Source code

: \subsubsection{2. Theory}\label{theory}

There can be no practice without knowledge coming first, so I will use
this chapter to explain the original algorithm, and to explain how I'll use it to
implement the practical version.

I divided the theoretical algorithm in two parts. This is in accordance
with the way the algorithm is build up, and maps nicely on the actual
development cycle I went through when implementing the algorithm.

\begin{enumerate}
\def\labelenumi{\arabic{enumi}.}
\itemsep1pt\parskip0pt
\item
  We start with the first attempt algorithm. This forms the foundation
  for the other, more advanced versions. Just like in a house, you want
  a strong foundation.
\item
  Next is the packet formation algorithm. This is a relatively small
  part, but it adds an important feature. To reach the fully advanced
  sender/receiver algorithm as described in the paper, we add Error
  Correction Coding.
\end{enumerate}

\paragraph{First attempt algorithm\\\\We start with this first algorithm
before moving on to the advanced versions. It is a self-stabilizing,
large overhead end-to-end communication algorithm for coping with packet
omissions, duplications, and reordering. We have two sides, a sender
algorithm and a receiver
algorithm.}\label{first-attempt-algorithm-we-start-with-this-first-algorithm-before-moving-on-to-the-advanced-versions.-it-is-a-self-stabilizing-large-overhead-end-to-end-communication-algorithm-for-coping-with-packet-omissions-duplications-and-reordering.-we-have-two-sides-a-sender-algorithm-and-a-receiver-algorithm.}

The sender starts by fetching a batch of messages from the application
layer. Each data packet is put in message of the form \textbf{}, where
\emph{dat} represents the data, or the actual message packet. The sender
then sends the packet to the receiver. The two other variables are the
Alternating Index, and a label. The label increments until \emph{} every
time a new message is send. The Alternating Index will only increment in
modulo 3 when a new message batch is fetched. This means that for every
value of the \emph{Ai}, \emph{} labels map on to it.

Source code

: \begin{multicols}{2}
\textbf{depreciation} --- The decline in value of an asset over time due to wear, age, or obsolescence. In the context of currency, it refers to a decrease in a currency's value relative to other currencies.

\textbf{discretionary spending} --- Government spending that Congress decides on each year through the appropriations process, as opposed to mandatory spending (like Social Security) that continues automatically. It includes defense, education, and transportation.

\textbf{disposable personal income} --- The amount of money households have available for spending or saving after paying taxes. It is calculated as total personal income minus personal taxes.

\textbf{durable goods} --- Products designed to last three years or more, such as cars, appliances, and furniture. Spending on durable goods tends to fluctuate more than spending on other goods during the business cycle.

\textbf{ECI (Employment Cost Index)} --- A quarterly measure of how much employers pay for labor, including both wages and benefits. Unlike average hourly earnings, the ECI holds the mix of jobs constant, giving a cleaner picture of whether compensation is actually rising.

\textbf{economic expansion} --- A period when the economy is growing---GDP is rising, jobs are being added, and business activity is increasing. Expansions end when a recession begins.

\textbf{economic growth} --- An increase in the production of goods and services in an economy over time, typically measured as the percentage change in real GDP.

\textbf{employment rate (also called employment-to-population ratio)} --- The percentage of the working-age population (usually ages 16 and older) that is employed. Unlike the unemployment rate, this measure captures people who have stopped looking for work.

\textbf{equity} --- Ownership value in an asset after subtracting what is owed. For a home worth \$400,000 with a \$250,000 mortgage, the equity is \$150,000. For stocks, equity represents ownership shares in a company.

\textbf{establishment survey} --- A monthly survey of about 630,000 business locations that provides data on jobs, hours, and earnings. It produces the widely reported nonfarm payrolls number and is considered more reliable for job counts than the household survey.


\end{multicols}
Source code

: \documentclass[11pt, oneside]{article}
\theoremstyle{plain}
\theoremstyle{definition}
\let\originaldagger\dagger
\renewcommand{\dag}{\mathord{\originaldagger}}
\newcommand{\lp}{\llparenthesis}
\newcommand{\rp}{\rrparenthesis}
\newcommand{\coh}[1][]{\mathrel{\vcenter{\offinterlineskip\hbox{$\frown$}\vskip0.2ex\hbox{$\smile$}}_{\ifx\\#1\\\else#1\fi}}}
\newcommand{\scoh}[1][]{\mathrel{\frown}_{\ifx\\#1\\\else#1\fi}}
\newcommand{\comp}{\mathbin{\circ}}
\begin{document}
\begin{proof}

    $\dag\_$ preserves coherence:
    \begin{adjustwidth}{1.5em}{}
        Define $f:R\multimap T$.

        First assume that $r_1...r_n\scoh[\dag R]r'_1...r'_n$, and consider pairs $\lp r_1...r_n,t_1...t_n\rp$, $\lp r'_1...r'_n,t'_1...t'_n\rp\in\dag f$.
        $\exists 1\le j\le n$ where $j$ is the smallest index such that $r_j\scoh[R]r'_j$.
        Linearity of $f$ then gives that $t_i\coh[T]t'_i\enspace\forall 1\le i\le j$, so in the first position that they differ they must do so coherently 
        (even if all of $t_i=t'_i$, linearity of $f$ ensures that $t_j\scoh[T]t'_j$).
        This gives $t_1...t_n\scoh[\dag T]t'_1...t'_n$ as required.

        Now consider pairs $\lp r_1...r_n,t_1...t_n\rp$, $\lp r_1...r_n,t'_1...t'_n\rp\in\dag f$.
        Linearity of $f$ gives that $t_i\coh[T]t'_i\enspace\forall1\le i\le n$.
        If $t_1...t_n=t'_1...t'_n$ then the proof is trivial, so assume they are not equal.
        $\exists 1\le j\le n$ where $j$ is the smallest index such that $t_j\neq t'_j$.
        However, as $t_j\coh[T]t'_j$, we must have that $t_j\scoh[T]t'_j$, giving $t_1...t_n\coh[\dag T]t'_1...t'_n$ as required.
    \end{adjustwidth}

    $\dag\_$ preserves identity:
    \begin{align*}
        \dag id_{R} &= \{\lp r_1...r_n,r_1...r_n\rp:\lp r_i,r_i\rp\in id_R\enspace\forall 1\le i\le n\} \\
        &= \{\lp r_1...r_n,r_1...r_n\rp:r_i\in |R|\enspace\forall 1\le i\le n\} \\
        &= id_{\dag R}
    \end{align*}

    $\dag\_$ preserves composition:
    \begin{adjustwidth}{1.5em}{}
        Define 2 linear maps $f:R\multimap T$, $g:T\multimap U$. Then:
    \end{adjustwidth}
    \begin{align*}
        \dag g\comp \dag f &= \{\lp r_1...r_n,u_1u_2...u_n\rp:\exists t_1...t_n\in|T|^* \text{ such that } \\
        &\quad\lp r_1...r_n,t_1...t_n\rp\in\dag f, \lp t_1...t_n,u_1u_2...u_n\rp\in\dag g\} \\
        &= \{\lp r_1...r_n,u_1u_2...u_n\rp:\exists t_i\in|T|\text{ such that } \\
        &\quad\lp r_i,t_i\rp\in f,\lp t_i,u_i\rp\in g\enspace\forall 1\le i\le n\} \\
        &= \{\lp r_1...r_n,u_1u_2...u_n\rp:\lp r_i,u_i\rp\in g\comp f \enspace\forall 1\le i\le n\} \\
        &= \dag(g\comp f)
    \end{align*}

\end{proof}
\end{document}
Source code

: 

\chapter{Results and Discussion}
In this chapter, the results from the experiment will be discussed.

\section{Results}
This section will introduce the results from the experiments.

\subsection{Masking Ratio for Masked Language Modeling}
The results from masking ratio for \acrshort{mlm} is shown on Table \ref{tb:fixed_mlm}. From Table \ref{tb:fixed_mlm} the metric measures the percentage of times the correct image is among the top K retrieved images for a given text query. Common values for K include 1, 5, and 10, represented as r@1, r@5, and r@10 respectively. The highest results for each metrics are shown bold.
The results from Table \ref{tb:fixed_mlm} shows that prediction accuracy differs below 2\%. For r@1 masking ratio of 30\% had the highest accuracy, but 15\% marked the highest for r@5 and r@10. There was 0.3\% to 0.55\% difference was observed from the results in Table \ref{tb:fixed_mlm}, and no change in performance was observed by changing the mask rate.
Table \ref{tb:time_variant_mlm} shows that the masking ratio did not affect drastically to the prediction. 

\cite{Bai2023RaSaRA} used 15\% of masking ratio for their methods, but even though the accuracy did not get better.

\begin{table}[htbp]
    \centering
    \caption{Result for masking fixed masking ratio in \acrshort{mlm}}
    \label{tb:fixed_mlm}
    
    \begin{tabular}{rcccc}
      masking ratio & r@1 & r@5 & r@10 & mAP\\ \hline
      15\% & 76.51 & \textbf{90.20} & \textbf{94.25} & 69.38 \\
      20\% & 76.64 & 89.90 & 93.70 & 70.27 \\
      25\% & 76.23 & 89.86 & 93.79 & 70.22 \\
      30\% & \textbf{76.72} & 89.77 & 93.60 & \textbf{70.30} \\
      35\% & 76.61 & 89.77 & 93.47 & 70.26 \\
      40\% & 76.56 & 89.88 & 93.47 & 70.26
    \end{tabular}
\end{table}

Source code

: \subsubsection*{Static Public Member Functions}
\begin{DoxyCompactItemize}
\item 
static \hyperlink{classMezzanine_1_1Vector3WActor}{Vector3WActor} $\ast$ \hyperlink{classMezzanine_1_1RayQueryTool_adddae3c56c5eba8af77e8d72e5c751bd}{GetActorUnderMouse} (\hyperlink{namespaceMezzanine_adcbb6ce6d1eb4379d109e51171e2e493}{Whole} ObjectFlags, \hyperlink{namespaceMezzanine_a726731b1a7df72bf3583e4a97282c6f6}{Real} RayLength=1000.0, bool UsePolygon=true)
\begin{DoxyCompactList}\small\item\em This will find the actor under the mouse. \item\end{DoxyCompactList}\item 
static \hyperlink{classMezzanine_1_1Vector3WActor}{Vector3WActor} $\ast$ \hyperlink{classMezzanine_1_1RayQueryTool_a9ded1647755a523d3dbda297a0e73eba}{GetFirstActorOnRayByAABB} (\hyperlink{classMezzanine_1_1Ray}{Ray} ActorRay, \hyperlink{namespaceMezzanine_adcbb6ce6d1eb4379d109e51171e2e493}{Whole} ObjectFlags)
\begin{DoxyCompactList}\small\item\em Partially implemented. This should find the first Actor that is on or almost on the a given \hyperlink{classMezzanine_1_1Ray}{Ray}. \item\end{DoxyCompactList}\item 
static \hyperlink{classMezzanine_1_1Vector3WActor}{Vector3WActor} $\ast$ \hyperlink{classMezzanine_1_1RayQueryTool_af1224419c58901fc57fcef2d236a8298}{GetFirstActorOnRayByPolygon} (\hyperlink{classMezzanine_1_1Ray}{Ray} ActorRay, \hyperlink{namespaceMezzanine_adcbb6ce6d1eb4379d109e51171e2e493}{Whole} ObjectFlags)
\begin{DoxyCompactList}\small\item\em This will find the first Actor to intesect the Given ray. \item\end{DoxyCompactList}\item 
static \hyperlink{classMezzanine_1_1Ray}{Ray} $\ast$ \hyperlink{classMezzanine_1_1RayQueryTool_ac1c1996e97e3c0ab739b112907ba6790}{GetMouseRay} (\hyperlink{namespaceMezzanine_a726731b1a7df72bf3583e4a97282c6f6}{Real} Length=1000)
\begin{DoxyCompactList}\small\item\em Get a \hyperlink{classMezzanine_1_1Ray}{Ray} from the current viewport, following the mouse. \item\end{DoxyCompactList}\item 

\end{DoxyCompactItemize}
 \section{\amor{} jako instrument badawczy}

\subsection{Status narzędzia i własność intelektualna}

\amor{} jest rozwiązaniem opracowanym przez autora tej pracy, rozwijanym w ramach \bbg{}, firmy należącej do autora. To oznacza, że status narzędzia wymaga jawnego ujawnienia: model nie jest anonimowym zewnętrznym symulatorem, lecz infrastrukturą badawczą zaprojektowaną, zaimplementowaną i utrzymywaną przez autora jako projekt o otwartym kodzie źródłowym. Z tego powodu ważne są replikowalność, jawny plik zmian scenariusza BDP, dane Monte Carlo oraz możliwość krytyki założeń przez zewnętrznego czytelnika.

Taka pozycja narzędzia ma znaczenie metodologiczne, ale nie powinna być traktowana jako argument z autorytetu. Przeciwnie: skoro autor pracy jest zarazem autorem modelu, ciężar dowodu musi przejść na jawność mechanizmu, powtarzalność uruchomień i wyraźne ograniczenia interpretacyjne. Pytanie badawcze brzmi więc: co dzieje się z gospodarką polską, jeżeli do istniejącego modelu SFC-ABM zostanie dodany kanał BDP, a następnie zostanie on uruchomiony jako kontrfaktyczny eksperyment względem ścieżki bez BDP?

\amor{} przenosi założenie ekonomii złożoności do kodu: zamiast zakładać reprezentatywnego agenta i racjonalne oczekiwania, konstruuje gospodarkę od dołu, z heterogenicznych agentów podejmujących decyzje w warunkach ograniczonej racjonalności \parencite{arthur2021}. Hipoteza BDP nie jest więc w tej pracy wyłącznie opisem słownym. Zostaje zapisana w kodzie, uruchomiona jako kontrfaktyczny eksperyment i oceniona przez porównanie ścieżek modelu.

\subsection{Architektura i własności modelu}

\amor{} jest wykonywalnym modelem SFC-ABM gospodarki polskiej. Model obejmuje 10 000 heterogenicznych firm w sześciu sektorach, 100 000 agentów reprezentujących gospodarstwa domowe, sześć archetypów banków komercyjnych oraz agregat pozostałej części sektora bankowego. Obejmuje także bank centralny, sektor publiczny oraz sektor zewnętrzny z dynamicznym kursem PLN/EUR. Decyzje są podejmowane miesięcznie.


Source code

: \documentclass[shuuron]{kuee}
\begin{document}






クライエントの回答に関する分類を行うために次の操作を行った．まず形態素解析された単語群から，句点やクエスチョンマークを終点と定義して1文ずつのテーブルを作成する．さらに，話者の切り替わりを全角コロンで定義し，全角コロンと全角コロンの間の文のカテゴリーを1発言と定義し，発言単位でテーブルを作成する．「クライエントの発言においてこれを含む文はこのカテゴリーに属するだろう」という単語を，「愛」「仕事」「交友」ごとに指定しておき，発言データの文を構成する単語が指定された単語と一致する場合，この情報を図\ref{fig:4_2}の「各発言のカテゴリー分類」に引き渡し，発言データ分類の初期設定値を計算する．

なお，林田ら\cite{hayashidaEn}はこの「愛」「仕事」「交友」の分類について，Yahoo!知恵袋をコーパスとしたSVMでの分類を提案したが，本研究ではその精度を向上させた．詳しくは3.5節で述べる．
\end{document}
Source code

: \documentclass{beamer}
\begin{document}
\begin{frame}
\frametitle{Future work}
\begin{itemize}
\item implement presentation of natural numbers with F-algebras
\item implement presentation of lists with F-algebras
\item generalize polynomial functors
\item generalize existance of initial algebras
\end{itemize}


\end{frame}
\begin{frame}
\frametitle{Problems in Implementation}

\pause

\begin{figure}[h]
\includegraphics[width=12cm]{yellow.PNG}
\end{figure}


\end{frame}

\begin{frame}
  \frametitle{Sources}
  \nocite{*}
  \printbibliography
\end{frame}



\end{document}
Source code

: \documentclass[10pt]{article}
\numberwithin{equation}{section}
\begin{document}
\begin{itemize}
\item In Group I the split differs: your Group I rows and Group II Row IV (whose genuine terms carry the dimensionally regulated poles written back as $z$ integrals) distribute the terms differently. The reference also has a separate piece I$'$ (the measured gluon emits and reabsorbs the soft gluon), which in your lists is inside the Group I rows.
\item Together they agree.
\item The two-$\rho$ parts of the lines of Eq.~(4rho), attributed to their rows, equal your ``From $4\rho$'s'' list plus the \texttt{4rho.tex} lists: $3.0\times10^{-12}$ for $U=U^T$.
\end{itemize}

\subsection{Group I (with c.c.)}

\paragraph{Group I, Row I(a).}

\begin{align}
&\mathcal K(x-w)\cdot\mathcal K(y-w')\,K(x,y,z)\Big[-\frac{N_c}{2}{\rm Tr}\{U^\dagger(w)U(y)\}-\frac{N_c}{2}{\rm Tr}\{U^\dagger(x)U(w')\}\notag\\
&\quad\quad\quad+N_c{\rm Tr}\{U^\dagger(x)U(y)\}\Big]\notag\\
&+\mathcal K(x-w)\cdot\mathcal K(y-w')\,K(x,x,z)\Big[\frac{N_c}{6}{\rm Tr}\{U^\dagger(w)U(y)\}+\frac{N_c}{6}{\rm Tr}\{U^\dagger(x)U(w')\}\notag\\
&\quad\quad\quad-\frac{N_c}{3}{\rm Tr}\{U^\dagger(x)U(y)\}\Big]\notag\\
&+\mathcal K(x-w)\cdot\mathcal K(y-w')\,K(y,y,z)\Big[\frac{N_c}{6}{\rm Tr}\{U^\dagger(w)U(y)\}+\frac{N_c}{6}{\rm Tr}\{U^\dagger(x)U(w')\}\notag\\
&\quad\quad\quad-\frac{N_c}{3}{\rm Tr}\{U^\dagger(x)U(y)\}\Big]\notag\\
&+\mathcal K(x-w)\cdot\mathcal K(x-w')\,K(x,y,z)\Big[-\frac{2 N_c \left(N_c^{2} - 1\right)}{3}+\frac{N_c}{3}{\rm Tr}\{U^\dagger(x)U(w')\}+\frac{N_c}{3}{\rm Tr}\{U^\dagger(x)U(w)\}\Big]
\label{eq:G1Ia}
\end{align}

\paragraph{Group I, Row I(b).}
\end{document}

### The problem
Return only the lines from the beginning of the material up to and including the line with "We start with the", exactly as written.

### Solution to this problem
Source code

: \subsubsection{2. Theory}\label{theory}

There can be no practice without knowledge coming first, so I will use
this chapter to explain the original algorithm, and to explain how I'll use it to
implement the practical version.

I divided the theoretical algorithm in two parts. This is in accordance
with the way the algorithm is build up, and maps nicely on the actual
development cycle I went through when implementing the algorithm.

\begin{enumerate}
\def\labelenumi{\arabic{enumi}.}
\itemsep1pt\parskip0pt
\item
  We start with the first attempt algorithm. This forms the foundation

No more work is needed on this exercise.